Starring: Jesse Eisenberg, Woody Harrelson, Emma Stone, Abigail Breslin, Zoey Deutch, Rosario Dawson, Luke Wilson, Thomas Middleditch, Avan Jogia

Director: Ruben Fleischer

Running Time: 93 Minutes

Rating: R for All the Fluids That Spew Out in the Zombie Apocalypse

Release Date: October 18, 2019

There’s a running gag throughout Zombieland: Double Tap in which Tallahassee (Woody Harrelson) attempts to secure the title of “Zombie Kill of the Year.” He can never seem to quite pull it off, as his companion Columbus (Jesse Eisenberg) is on hand to helpfully inform us of some other recent dispatch of the undead that was just a little more impressive. This begs the question, in a post-apocalyptic world in which all mass communication has been decimated, how is word about these kills spreading so quickly and seamlessly? By Columbus providing this info via voiceover narration, there is an implication, perhaps unintentional, that he is somehow omniscient. Or maybe the conceit is that he is telling us this story years later, although that does not appear to be the case, what with the sense of immediacy to his dictation.

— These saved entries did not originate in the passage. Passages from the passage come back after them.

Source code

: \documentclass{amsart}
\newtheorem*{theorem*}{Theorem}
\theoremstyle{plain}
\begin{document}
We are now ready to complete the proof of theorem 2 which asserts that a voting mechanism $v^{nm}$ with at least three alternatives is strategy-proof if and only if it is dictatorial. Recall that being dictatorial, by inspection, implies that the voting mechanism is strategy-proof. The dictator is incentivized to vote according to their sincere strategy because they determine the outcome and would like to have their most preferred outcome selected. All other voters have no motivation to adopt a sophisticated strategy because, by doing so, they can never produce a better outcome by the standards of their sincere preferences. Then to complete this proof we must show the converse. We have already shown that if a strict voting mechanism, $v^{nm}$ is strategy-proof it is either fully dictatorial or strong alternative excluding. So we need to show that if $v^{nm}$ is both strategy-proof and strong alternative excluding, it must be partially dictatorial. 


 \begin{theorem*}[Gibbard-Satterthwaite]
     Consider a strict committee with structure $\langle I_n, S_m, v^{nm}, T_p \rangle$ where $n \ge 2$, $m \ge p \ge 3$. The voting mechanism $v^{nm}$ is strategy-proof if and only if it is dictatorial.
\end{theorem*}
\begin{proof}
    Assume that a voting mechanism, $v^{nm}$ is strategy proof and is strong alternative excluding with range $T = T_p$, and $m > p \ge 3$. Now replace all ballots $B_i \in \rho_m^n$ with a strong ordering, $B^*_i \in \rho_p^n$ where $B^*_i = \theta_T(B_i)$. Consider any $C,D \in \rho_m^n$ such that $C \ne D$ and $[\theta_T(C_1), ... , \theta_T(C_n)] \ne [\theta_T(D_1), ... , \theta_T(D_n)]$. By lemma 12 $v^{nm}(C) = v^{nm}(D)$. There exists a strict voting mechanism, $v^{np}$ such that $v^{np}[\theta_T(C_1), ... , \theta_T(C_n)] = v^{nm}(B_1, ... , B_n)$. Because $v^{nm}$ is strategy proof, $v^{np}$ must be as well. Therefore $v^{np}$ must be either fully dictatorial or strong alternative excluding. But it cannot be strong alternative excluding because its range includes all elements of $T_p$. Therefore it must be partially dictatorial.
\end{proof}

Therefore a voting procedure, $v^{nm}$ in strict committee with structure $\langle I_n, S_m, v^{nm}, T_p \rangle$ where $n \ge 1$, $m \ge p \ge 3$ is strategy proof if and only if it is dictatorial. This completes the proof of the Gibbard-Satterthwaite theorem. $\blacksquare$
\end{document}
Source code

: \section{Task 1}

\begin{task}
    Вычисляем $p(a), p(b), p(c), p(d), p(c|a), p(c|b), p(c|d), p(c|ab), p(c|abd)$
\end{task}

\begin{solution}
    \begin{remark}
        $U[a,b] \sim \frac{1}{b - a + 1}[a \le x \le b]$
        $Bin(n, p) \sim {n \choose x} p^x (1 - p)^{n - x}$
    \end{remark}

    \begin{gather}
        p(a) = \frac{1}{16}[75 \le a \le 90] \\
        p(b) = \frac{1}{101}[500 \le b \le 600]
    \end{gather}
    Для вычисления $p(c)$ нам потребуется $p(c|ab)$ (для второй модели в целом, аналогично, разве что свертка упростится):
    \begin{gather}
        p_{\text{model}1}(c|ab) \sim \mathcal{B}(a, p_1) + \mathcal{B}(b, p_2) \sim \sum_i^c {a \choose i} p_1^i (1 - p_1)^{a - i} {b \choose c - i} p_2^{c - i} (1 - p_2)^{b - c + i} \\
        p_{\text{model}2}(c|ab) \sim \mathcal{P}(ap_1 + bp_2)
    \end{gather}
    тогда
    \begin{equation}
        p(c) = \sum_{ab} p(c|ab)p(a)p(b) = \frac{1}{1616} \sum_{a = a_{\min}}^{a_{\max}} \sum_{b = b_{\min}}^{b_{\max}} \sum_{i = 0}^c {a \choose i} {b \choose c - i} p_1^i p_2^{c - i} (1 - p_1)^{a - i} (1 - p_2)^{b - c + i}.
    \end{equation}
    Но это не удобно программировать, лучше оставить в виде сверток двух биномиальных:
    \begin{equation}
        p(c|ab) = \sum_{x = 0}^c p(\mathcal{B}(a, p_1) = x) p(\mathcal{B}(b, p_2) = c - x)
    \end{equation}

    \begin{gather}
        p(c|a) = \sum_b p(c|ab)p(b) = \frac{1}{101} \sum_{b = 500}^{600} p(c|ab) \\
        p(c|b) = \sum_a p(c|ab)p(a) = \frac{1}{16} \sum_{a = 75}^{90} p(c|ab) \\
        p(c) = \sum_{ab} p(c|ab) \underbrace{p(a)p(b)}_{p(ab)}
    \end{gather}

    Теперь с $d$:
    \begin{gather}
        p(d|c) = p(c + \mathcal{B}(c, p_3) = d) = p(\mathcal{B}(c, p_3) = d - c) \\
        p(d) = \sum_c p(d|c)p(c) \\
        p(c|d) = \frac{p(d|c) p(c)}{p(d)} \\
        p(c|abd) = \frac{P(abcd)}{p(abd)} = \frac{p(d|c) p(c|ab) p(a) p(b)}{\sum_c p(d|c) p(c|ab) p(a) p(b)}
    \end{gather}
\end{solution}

This is not the most worrisome concern to have, but it does stand in contrast to the original Zombieland, in which everything clicked into place just so, both comedically and logically. Double Tap has several elements like this that feel important but ultimately aren’t terribly so. The jokes are given greater emphasis, but even more essential is an investigation into a nagging sense of malaise. How do you go on living in a world overrun by zombies when killing zombies has become second nature? In addressing this question, the ten years that have passed since the first Zombieland are actually an advantage.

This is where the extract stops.